* _Data supplied_:
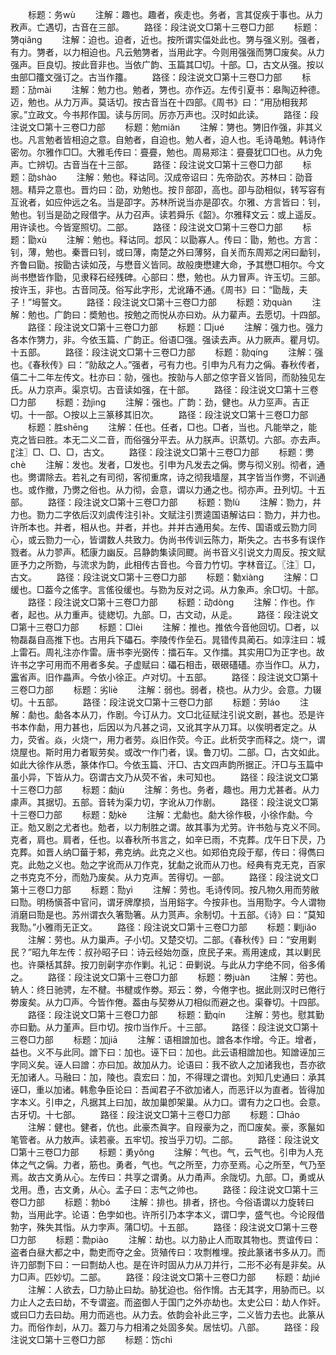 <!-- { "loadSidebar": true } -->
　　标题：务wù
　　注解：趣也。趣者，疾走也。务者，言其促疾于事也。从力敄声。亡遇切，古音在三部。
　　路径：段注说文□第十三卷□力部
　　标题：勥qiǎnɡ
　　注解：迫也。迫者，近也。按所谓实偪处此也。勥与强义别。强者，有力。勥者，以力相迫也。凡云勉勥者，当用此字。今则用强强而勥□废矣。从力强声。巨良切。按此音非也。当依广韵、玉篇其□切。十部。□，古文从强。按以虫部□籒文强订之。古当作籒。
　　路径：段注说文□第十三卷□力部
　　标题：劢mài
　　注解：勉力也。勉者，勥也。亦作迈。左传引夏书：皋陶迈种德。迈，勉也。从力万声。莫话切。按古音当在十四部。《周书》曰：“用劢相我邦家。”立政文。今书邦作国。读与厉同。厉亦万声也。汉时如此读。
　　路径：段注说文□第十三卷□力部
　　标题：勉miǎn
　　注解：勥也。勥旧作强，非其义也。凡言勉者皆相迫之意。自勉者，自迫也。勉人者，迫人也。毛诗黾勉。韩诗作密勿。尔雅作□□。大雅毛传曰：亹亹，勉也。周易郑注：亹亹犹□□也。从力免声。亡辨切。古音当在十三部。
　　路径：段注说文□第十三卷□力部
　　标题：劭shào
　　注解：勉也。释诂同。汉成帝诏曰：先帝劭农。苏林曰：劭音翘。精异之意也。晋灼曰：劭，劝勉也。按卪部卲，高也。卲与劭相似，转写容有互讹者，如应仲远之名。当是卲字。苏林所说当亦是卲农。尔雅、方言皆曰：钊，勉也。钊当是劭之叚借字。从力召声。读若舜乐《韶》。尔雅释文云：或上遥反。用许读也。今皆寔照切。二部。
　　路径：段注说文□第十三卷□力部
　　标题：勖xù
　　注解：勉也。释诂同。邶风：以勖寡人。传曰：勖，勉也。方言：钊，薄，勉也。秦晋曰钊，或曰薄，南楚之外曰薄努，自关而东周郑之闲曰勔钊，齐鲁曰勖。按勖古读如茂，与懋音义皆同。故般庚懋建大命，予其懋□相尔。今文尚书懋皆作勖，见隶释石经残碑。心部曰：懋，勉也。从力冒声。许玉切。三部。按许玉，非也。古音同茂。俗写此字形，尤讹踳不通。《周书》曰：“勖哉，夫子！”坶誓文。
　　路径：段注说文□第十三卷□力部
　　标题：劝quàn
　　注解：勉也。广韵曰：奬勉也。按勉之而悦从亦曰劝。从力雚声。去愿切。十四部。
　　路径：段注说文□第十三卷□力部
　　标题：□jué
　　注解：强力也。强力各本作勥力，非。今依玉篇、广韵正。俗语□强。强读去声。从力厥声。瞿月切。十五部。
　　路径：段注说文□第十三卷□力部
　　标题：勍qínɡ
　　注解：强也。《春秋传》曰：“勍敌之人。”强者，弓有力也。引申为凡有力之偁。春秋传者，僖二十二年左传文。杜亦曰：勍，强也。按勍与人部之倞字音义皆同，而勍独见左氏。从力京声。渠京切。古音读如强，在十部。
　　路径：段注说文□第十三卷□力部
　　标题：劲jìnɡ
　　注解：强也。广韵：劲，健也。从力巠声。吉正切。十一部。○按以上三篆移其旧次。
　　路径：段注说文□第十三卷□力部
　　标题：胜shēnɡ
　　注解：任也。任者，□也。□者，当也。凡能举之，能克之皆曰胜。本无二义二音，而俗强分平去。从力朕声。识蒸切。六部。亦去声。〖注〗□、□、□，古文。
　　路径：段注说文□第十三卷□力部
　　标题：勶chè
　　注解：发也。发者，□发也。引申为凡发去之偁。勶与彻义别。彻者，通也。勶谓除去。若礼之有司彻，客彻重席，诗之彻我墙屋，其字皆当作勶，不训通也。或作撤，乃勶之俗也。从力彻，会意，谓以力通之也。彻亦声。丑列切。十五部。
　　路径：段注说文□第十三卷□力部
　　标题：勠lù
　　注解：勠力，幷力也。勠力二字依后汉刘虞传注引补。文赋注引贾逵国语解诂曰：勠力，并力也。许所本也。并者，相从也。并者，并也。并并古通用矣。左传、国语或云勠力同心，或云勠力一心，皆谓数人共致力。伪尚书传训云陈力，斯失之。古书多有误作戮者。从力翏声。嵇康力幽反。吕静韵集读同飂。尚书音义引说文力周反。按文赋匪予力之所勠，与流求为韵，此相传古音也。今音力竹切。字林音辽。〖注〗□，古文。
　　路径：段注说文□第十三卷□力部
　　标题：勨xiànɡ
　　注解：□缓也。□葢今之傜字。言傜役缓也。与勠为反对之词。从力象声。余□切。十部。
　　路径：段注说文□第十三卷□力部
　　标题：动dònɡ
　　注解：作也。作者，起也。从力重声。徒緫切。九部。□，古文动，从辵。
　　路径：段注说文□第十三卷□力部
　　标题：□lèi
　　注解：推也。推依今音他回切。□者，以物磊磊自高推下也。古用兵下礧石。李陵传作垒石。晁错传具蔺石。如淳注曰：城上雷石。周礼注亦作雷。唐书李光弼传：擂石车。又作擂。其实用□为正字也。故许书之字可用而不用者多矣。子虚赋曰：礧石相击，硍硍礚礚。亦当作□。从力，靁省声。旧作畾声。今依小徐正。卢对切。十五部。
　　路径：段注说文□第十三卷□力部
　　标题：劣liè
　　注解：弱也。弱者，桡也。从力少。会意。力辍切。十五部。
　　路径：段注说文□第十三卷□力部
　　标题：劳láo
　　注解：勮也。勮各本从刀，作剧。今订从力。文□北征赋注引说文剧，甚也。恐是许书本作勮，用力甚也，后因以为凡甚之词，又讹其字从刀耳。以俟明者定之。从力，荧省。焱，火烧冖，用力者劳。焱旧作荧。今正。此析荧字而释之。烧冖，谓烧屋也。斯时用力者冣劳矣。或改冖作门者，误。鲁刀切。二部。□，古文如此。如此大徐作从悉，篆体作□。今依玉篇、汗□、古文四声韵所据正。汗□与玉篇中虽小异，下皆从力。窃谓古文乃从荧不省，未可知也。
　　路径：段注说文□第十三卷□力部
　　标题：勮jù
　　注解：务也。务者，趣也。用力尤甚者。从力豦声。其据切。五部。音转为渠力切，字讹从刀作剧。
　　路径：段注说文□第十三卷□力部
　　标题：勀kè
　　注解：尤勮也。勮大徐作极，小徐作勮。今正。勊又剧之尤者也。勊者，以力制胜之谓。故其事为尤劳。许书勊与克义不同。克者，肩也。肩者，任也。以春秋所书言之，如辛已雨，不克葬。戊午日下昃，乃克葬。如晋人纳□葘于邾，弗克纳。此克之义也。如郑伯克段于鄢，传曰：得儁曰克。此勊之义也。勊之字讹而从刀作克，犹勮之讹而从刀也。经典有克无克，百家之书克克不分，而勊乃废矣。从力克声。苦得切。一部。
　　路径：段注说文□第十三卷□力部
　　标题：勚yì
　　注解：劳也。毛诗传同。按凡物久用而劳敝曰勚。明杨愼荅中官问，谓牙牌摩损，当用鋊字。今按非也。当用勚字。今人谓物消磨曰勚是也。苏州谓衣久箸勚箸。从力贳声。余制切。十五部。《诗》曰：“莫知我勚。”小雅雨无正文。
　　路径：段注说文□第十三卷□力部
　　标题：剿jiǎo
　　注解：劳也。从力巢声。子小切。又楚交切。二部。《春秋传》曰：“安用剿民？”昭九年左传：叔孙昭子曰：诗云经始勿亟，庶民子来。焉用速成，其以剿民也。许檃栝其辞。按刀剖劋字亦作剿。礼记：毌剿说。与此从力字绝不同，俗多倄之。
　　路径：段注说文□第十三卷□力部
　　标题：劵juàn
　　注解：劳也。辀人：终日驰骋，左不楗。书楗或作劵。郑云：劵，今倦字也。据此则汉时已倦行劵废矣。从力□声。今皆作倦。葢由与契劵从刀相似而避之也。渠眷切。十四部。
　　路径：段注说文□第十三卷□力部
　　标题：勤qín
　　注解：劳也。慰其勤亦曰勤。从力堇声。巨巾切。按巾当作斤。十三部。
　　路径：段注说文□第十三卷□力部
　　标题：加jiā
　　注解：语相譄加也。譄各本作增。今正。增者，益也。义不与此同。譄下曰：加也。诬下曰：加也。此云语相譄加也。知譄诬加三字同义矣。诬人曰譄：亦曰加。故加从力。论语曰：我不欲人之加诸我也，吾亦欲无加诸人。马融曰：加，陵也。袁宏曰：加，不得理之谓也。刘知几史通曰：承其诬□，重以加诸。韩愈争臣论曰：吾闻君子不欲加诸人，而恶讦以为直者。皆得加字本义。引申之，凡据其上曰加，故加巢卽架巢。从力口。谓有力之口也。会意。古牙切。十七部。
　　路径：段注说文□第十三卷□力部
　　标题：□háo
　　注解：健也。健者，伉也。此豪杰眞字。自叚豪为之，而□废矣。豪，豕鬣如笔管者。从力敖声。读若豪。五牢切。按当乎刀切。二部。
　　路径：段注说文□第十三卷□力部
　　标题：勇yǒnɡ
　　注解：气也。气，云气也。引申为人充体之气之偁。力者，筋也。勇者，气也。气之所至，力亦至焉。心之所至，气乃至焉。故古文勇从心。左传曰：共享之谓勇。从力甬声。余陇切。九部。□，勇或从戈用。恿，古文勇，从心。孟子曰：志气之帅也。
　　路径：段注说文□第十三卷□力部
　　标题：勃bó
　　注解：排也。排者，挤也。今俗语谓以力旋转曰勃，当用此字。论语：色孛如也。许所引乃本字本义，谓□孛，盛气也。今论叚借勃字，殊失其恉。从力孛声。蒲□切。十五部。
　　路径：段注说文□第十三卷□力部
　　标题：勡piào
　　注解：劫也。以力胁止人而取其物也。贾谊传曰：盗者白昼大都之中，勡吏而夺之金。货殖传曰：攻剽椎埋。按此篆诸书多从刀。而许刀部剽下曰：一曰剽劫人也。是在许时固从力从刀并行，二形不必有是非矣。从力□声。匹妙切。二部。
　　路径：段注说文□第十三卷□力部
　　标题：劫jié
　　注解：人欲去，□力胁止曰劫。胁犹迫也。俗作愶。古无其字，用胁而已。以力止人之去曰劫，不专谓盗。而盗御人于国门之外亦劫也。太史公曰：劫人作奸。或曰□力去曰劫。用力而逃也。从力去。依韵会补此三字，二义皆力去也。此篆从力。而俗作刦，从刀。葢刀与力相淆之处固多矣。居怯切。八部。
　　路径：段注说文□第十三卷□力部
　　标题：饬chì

...

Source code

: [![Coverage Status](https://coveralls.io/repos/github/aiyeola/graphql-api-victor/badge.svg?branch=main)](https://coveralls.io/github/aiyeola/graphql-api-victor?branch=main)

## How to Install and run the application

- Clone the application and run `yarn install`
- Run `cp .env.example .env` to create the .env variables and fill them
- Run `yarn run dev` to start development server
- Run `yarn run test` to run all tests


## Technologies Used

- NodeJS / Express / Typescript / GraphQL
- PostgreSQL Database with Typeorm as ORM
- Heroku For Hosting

...

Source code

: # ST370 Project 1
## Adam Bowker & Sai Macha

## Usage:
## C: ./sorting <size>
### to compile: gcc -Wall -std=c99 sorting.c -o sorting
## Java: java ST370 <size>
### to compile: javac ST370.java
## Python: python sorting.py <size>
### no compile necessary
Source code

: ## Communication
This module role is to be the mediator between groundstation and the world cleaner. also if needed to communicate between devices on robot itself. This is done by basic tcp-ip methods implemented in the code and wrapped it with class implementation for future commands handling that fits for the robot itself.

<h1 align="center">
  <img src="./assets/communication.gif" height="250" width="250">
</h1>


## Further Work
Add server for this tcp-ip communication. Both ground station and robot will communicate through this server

* _Assignment_:
Check every line above for the string "sorting", and copy the ones that have it.

* _Written response_:
## C: ./sorting <size>
### to compile: gcc -Wall -std=c99 sorting.c -o sorting
## Python: python sorting.py <size>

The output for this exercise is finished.